Measurements: Five foot nine, 200 pounds
Hometown: Miami, Florida
High School: Miami Central High School
From his days playing for the Central Rockets, Joseph Yearby was one of the most sought after running backs at the high school level. Yearby choose to attend the University of Miami over Alabama, Florida State and West Virginia. Starting his collegiate career as an early enrollee, Yearby looked to run early and as often as the Hurricanes would give him the ball.
As a freshman, Yearby hit the ground and the running lanes hard. While he’s good at getting to the edge of the defense, turning the corner upfield for a big gain, he also possesses a good pair of hands that defenses have to respect when he comes out of the backfield on routes. His first touchdown as a Miami Hurricane came through the air against Duke. His first time running into the end zone would follow weeks later, when he ran for 104 rushing yards on 22 carries. Yearby would tally 509 rushing yards with a 5.92 yards per carry average, adding eight receptions for 118 yards in 2014. Not too shabby for a rookie who split carries with Miami's all-time leading rusher, Duke Johnson.
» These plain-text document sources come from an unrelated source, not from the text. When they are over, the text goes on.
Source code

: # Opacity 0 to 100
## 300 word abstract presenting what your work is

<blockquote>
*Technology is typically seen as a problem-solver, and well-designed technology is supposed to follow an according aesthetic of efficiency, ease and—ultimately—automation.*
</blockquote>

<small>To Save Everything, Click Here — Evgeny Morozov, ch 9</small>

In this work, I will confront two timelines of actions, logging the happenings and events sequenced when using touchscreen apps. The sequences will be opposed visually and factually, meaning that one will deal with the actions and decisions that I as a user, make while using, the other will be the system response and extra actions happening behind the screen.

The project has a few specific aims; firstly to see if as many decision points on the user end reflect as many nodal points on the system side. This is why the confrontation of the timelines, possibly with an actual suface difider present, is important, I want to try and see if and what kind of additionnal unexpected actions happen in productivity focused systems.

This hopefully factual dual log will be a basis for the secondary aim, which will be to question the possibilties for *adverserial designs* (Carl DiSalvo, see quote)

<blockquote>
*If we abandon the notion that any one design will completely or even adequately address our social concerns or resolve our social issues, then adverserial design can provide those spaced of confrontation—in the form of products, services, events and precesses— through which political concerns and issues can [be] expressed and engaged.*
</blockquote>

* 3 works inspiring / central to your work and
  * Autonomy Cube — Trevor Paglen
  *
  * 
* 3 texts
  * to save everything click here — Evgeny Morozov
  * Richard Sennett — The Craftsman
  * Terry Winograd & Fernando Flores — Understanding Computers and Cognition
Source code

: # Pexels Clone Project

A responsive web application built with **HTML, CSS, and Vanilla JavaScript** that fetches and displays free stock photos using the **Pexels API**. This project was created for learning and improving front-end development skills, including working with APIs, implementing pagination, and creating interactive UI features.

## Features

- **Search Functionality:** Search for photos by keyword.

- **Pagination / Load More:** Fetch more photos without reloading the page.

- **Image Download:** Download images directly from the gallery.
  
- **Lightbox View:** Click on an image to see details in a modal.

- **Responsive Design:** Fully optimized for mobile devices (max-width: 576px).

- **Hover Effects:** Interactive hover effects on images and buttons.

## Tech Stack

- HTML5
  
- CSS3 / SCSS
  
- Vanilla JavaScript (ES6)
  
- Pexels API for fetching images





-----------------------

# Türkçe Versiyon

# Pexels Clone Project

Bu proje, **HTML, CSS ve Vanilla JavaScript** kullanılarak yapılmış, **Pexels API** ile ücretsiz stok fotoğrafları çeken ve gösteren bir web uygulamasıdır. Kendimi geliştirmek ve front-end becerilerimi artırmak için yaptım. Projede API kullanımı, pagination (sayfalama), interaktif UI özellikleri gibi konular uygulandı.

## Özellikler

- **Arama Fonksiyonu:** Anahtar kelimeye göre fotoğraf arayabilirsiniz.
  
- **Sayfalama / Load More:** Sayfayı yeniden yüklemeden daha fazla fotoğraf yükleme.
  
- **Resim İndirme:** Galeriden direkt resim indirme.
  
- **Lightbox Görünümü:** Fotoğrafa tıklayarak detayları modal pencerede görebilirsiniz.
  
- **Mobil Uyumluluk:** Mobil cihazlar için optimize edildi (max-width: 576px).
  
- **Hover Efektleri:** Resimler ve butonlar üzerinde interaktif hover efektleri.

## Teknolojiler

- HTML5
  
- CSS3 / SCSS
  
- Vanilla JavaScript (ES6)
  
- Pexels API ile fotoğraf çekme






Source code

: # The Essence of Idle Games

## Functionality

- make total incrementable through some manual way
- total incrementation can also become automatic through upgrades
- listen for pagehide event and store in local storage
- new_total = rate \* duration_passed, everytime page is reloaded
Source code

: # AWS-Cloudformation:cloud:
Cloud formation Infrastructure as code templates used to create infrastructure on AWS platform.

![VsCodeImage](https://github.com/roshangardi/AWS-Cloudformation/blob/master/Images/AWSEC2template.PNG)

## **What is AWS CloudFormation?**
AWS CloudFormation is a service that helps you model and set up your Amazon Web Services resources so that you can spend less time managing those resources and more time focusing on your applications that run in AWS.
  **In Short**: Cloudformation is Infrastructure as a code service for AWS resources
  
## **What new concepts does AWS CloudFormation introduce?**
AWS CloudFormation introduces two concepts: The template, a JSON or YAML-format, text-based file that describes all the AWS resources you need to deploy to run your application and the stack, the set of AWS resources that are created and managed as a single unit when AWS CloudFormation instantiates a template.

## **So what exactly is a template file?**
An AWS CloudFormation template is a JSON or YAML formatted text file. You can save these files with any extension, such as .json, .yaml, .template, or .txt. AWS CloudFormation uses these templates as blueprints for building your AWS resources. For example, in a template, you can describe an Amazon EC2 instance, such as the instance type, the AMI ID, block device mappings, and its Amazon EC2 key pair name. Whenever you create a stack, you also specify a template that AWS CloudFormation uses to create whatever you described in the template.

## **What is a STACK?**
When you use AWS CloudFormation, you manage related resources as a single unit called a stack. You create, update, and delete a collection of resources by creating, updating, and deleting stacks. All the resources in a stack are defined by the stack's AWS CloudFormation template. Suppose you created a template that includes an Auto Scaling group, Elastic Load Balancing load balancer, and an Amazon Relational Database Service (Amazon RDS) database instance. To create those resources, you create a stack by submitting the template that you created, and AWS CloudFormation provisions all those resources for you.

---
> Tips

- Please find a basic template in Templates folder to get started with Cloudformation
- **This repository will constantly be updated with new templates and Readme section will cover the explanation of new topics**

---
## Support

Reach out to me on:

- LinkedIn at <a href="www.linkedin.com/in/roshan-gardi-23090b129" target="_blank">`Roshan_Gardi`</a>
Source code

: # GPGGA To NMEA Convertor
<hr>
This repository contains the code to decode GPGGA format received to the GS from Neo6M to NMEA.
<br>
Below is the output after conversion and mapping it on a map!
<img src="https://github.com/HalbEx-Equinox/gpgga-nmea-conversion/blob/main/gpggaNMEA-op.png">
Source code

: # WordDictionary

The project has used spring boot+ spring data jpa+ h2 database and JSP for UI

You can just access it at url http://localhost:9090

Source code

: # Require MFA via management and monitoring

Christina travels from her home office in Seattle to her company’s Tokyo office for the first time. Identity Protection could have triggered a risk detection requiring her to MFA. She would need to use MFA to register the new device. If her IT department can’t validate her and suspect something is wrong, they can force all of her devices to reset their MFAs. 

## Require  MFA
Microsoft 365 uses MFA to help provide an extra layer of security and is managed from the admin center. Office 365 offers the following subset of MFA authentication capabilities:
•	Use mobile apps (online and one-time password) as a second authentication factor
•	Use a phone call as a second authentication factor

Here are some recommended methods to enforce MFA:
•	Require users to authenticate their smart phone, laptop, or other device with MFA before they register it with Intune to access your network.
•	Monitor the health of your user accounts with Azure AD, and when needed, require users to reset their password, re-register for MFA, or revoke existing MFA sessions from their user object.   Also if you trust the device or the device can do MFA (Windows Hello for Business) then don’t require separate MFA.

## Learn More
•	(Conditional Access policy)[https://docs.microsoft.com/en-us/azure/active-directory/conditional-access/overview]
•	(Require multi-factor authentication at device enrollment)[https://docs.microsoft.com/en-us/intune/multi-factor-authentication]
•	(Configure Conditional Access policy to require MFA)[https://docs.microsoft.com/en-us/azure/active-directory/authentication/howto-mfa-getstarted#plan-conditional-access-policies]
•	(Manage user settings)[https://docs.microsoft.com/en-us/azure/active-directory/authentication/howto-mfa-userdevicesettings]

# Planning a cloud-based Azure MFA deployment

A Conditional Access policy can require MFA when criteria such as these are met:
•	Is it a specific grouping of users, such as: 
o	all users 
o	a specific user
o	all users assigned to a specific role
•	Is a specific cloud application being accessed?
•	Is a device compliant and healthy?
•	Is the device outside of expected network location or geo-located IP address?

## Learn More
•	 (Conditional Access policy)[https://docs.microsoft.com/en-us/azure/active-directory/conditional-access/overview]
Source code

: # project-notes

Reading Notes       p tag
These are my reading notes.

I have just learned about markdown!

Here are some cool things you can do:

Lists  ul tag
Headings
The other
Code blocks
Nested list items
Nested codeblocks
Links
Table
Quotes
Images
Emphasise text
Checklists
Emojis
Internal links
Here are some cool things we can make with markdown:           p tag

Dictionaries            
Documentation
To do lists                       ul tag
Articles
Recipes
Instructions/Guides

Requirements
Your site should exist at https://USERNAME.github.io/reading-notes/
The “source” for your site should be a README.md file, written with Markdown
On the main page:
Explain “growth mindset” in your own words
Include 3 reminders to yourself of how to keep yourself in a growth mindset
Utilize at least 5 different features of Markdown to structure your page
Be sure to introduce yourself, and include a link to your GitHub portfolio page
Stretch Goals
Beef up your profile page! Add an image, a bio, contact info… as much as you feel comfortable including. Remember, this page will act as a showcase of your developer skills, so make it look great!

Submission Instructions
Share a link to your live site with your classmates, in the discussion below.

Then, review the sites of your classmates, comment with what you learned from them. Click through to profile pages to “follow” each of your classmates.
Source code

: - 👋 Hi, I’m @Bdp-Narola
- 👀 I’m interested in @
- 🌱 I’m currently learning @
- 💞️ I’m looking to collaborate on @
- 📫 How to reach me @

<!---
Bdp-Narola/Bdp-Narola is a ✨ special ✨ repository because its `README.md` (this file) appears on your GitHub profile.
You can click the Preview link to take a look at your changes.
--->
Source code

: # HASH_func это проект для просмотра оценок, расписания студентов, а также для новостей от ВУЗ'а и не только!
After Duke Johnson declared for the NFL Draft as an early entrant, it appeared that Yearby would jump into the starting role at tailback. Yearby met and surpassed expectations in his sophomore season. In three of the first four games of the 2015 season, Yearby either rushed for a touchdown or surpassed the century mark. He is the third back since 2011 to surpass 1,000 rushing yards in a season, the others being Duke Johnson (2014) and Lamar Miller (2011). That season, he had 205 attempts for 1,002 yards, with a yards per carry average of 4.89. His 23 receptions ranked fourth on the team that season, and his 11.78 yards per catch average placed him sixth.
Yearby did his best in an offense that leaned more to the pass than to the run during that 2015 season, and he was able to put together a respectable season.
Entering the 2016 season, there was belief that Miami would place a greater emphasis on running the ball, with Yearby being the lead back or, at worse, a co-starter with Mark Walton. It was Walton, however, who took the ball and ran away from not only defenders but also the rest of the RBs on the roster. Each season is unique, so comparing Yearby’s sophomore year to his 2016 junior season is a difficult task.
Looking at his numbers alone, it would appear that Yearby was the number two back behind Walton, with his 102 carries for 608 rushing yards, seven TDs, and 5.96 yards per carry average. Gus Edwards would be the third back in terms of carries, with 59 rushing attempts. However, Walton got the workhorse label, and Gus Edwards saw his reps increase in the latter half of the season at the expense of Yearby.
In an Instagram post before the conclusion of the regular season, Yearby announced that the upcoming home game would be his last before taking the post down. He was a man of his word, officially declaring at the beginning of 2017 his intention to forgo his senior season to enter the NFL draft.
A portion of the Miami fanbase and draft evaluating community were puzzled why Yearby would declare for the draft after the 2016 season. Here are some possible reasons: the lifespan of running backs are always hard to assess, he may want to earn more for his young family, and he’s drummed up some interest from teams at the pro level according to Barry Jackson of the Miami Herald.
Yearby looked to make his mark at UM’s Pro Day. Those on hand recorded the back’s 40-yard dash time as 4.70–4.74. Anyone who watches his film can see that Yearby runs much faster than that time indicates. Yearby performed well in the rest of the on-field workout.
Best Game Film
Miami Hurricanes vs. Florida Atlantic Owls, September 11, 2015
- Decided to attend Miami over USC, Florida State, Florida, and Alabama
- Has two young children
- Split carries with fellow prospect Dalvin Cook at Miami Central
- Named to All-ACC third team in 2015
In a draft that some are touting as having one of the best running back classes in a decade or longer, Joseph Yearby is set up to be a bargain for whoever selects him. There are many instances of players who get drafted late and use that as motivation throughout their careers. A team will definitely be getting a highly motivated runner when Yearby comes through the building.